Stored data
+ + + +

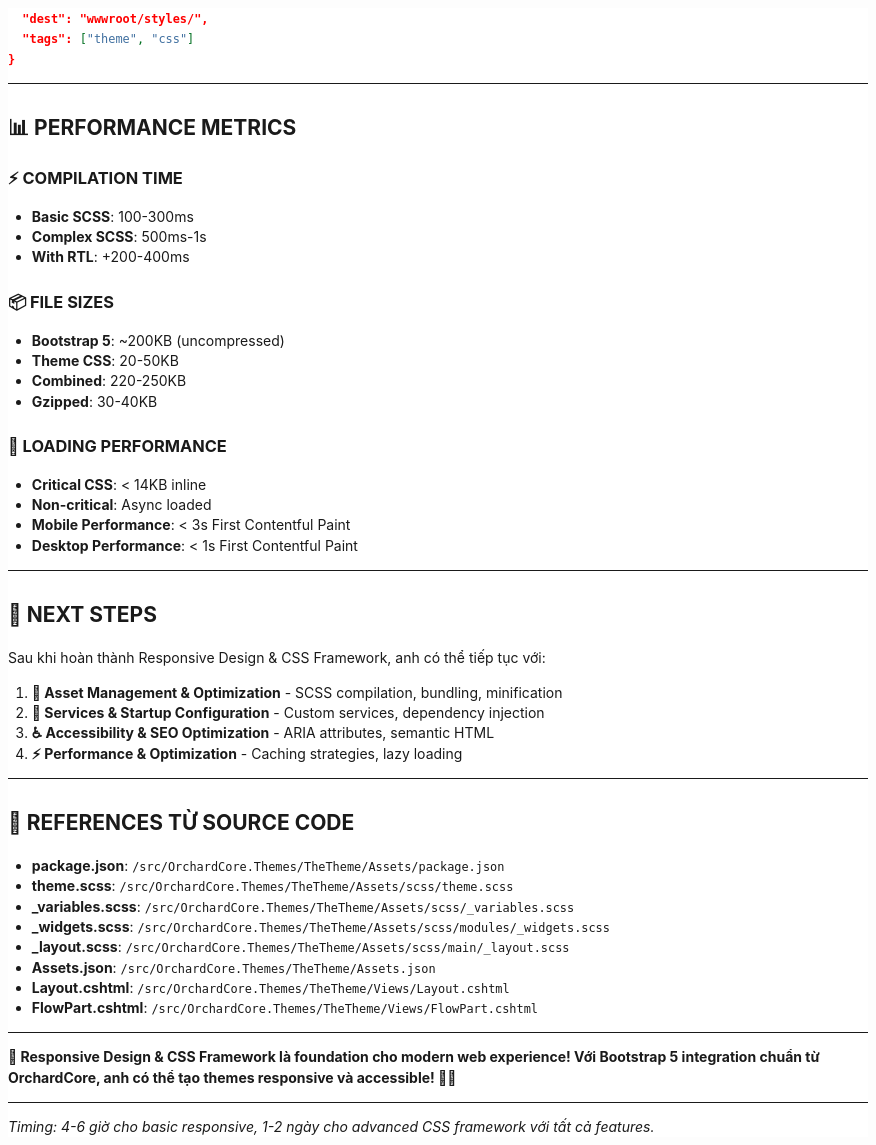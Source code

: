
 ```json
  "dest": "wwwroot/styles/",
  "tags": ["theme", "css"]
}
```

---

## 📊 **PERFORMANCE METRICS**

### **⚡ COMPILATION TIME**
- **Basic SCSS**: 100-300ms
- **Complex SCSS**: 500ms-1s
- **With RTL**: +200-400ms

### **📦 FILE SIZES**
- **Bootstrap 5**: ~200KB (uncompressed)
- **Theme CSS**: 20-50KB
- **Combined**: 220-250KB
- **Gzipped**: 30-40KB

### **🚀 LOADING PERFORMANCE**
- **Critical CSS**: < 14KB inline
- **Non-critical**: Async loaded
- **Mobile Performance**: < 3s First Contentful Paint
- **Desktop Performance**: < 1s First Contentful Paint

---

## 🎯 **NEXT STEPS**

Sau khi hoàn thành Responsive Design & CSS Framework, anh có thể tiếp tục với:

1. **🎪 Asset Management & Optimization** - SCSS compilation, bundling, minification
2. **🔧 Services & Startup Configuration** - Custom services, dependency injection
3. **♿ Accessibility & SEO Optimization** - ARIA attributes, semantic HTML
4. **⚡ Performance & Optimization** - Caching strategies, lazy loading

---

## 🔗 **REFERENCES TỪ SOURCE CODE**

- **package.json**: `/src/OrchardCore.Themes/TheTheme/Assets/package.json`
- **theme.scss**: `/src/OrchardCore.Themes/TheTheme/Assets/scss/theme.scss`
- **_variables.scss**: `/src/OrchardCore.Themes/TheTheme/Assets/scss/_variables.scss`
- **_widgets.scss**: `/src/OrchardCore.Themes/TheTheme/Assets/scss/modules/_widgets.scss`
- **_layout.scss**: `/src/OrchardCore.Themes/TheTheme/Assets/scss/main/_layout.scss`
- **Assets.json**: `/src/OrchardCore.Themes/TheTheme/Assets.json`
- **Layout.cshtml**: `/src/OrchardCore.Themes/TheTheme/Views/Layout.cshtml`
- **FlowPart.cshtml**: `/src/OrchardCore.Themes/TheTheme/Views/FlowPart.cshtml`

---

**🎉 Responsive Design & CSS Framework là foundation cho modern web experience! Với Bootstrap 5 integration chuẩn từ OrchardCore, anh có thể tạo themes responsive và accessible! 🚀📱**

---

*Timing: 4-6 giờ cho basic responsive, 1-2 ngày cho advanced CSS framework với tất cả features.*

+ + + +

Assignment> Only lines containing the word "Views" should appear in the answer, and every such line from the records above must be there.

Answer to the exercise>
- **Layout.cshtml**: `/src/OrchardCore.Themes/TheTheme/Views/Layout.cshtml`
- **FlowPart.cshtml**: `/src/OrchardCore.Themes/TheTheme/Views/FlowPart.cshtml`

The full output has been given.